Bradley’s Buzz: It was defensive holding. Deal with it

It was defensive holding. It was the textbook definition – a receiver’s jersey being grabbed by a defender – of defensive holding.

We can, and do, argue over what constitutes pass interference, which differs from DH. We can tut-tut over the NFL’s catch rules, which are so arcane we wonder if any catch is ever clean. We cannot say the same of DH. If it’s there, it’s obvious – the shirt is pulled away from the receiver’s body. If it’s obvious, it should be called. And yet ...

Once again, we’ve been informed by righteously indignant folks that Such A Penalty should never decide Such A Game. It happened at the end of the Chiefs’ victory over the Bengals in the AFC championship, though the out-of-bounds hit on Patrick Mahomes was as clear as late hits get. That it happened again in the Super Bowl, with the Chiefs again being the beneficiary, has led some to harrumph that the NFL is #Rigged in favor of Kansas City.

Except: Here’s what Eagles cornerback James Bradberry said of his interaction with receiver Juju Smith-Schuster: “It was holding. I tugged his jersey. I was hoping they would let it slide.”

Part of the problem was that Fox kept replaying the sequence from an end-zone angle that didn’t lend emphasis to Bradberry’s first grab. (Yes, there were two.) Smith-Schuster made a double move – in, then back out. Owing to its stop/start component, such a move often produces defensive holding.

Bradberry tried to grab the receiver twice, once with each hand. The clip you’ll find most on source-of-outrage-outlet Twitter doesn’t show the full result of the first grab, which is the telltale sign of Smith-Schuster’s jersey being tugged by Bradberry’s right hand. The defender then seeks to slow the receiver with his left hand, which doesn’t produce the same effect.

Fox analyst Greg Olsen offered the you-can’t-call-that-now plaint. The power of the announcing crew can never be understated. If we’re told something is a Bad Call, we tend to agree. Olsen is an excellent broadcaster who did a nice job Sunday, but in this instance he was wrong.
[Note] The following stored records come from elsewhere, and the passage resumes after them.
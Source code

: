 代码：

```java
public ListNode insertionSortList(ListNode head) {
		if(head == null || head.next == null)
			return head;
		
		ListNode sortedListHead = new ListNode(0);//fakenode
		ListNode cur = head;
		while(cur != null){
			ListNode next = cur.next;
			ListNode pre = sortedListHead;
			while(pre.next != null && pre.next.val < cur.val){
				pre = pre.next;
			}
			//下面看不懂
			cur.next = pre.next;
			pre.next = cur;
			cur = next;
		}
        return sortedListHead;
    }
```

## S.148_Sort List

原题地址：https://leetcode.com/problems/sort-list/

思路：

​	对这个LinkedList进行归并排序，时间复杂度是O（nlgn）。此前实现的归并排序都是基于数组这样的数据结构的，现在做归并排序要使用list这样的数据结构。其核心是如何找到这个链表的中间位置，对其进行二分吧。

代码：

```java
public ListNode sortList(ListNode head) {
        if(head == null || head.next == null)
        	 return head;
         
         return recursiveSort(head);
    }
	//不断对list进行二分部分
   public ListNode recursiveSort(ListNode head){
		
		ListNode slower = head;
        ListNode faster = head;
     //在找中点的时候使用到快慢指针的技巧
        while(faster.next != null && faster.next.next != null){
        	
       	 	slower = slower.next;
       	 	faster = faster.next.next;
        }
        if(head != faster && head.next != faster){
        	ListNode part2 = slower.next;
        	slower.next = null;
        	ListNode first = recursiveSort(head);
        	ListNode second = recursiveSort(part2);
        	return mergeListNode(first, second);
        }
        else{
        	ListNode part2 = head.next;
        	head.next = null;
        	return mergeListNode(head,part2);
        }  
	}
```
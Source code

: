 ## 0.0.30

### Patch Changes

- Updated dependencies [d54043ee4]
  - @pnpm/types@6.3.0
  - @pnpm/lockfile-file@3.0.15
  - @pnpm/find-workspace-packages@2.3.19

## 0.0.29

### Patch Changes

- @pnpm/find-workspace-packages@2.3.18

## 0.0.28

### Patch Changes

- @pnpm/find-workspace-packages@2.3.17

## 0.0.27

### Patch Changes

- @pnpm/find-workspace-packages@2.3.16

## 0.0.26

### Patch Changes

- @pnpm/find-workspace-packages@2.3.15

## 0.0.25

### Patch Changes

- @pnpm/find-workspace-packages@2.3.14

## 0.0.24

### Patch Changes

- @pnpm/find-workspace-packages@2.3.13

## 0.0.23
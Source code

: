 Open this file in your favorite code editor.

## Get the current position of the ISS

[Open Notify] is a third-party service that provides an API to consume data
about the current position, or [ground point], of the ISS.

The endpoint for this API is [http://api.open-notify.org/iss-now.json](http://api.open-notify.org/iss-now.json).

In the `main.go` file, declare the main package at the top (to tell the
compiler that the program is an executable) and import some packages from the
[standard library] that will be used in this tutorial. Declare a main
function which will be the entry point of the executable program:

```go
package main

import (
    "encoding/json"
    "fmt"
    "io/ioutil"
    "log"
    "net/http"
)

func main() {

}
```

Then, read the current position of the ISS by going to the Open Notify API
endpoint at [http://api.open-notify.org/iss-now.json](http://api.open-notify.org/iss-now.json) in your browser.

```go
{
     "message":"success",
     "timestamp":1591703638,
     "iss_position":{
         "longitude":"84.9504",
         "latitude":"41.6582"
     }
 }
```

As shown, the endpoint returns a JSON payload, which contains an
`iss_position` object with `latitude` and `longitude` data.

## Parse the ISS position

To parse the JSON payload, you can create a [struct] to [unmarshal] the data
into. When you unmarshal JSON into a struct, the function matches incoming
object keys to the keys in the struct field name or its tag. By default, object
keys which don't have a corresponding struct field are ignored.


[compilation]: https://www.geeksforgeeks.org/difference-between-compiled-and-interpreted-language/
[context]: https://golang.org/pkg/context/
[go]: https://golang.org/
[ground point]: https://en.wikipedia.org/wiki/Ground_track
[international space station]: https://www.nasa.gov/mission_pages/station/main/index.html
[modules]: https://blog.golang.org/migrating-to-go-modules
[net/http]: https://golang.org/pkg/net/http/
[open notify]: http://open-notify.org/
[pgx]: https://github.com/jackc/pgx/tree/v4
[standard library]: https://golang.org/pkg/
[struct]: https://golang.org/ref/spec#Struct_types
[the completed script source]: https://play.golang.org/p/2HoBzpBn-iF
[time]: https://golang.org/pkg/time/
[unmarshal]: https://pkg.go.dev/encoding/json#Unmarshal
How are the final moments of a championship game supposed to work? Should nothing be flagged, ever? Should only the truly egregious be penalized? Does pulling a player’s jersey away from his body not qualify as egregious? If it doesn’t, what would? Removing a player’s helmet from his head?

“Referees shouldn’t decide a game.” We hear it often, but what does it mean? At the two-minute warning, should officials leave the field? Should no rule be enforced thereafter? (Were that the case, there’d be no game-winning touchdown passes in the final two minutes; all receivers would be tackled at the line of scrimmage.) Should we leave it to Mike Pereira to sort things out from on high?

Contrary to popular belief, I’m not entirely an idiot. (I picked the Chiefs to win, something none of Fox’s six analysts did.) I understand the sentiment. We’d like every game to be devoid of gray areas. Alas, nearly every NFL snap produces a shade of gray. Which is worse, a game hinging on a referee’s flag, or a game turning on a penalty that goes unpunished?

I covered the infamous Saints-Rams NFC title tilt, the one that led the league, albeit briefly, to allow challenges to flags regarding pass interference, or the absence of same. Had Nickell Robey-Coleman been called for PI on third down, New Orleans could have done as Kansas City did – run the clock down and kicked the winning field goal at the end.

Instead the Saints kicked a field goal on fourth down that gave them the lead with 1:41 left, leaving the Rams ample time to answer. The Rams won in overtime. There’s your rebuttal to the let-’em-play advocates. Would you prefer seeing the winning team benefit, literally, from foul play?

Sunday’s Super Bowl was a good game. It wasn’t decided by a bad call. Class dismissed.